Fired in March 2003, he charged his pending military duty was the only reason. Rather than using the chain's arbitration program, however, he sued his former employer. A judge in federal district court ruled that USERRA superseded Circuit City's alternative dispute resolution agreement, and the chain appealed to the 5th Circuit, which covers Louisiana, Mississippi, and Texas.

What the court said. Garrett argued that the language of USERRA specifies that it supersedes any agreement that would limit "any right or benefit" under the law. But appellate judges didn't see it that way. There is a distinction, they said, between substantive and procedural rights. Substantive rights under USERRA relate to compensation and working conditions, not to a particular mode of dispute resolution. Had Congress intended to preserve the right to sue, it would have specified so in the law.

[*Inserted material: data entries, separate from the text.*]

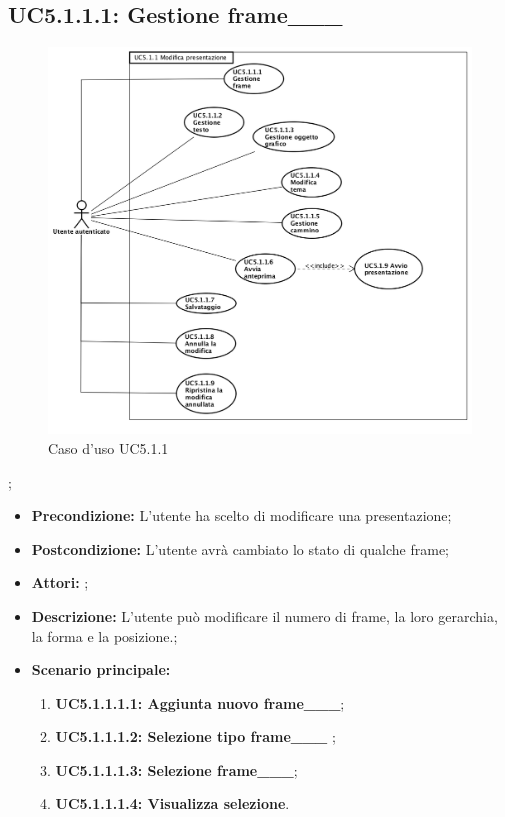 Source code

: \subsection{ UC5.1.1.1: Gestione frame___}

\begin{figure}[h]
	\begin{center}
	\includegraphics[scale=0.4]{diagram/UC5-1-1.png}
	\caption{Caso d'uso UC5.1.1}
	\end{center}
\end{figure};
\begin{itemize}
	\item \textbf{Precondizione:} L'utente ha scelto di modificare una presentazione;
	\item \textbf{Postcondizione:} L'utente avrà cambiato lo stato di qualche frame;
	\item \textbf{Attori:} ;
	\item \textbf{Descrizione:} L'utente può modificare il numero di frame, la loro gerarchia, la forma e la posizione.;
	\item \textbf{Scenario principale:}
	\begin{enumerate}
		\item \textbf{ UC5.1.1.1.1: Aggiunta nuovo frame___};
		\item \textbf{ UC5.1.1.1.2: Selezione tipo frame___ };
		\item \textbf{ UC5.1.1.1.3: Selezione frame___};
		\item \textbf{ UC5.1.1.1.4: Visualizza selezione}.
	\end{enumerate}
\end{itemize}

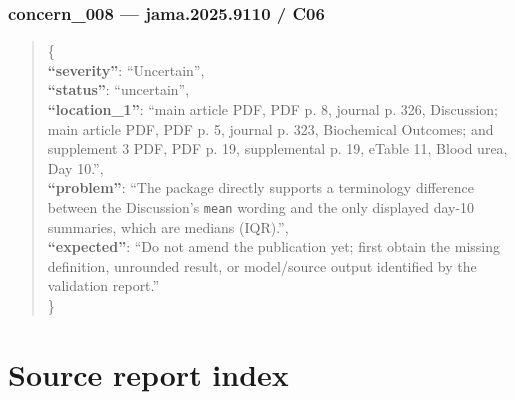 \documentclass[
  letterpaper,
  9pt]{extreport}
\begin{document}
\hypertarget{concern_008--jama20259110--c06}{%
\subsection{concern\_008 --- jama.2025.9110 /
C06}\label{concern_008--jama20259110--c06}}

\begin{quote}
\{\\
\textbf{``severity''}: ``Uncertain'',\\
\textbf{``status''}: ``uncertain'',\\
\textbf{``location\_1''}: ``main article PDF, PDF p. 8, journal p. 326,
Discussion; main article PDF, PDF p. 5, journal p. 323, Biochemical
Outcomes; and supplement 3 PDF, PDF p. 19, supplemental p. 19, eTable
11, Blood urea, Day 10.'',\\
\textbf{``problem''}: ``The package directly supports a terminology
difference between the Discussion's \texttt{mean} wording and the only
displayed day-10 summaries, which are medians (IQR).'',\\
\textbf{``expected''}: ``Do not amend the publication yet; first obtain
the missing definition, unrounded result, or model/source output
identified by the validation report.''\\
\}
\end{quote}

\hypertarget{source-report-index}{%
\chapter{Source report index}\label{source-report-index}}
\end{document}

Judges also noted that federal employees must take their complaints of USERRA violations to the Merit Systems Protection Board rather than to court, indicating that alternative methods are permissible under the law. So Garrett must arbitrate his wrongful termination claim. Garrett v. Circuit City Stores, U.S. Court of Appeals for the 5th Circuit, No. 04-11360 (5/11/06).

Point to remember: To our knowledge, this ruling is the first one, at the appellate level at least, on the application of arbitration agreements to USERRA. It sets precedent in the 5th Circuit, and other circuits will review, and are likely to be guided by, its reasoning. In addition, the arbitration agreement in question must be a fair one.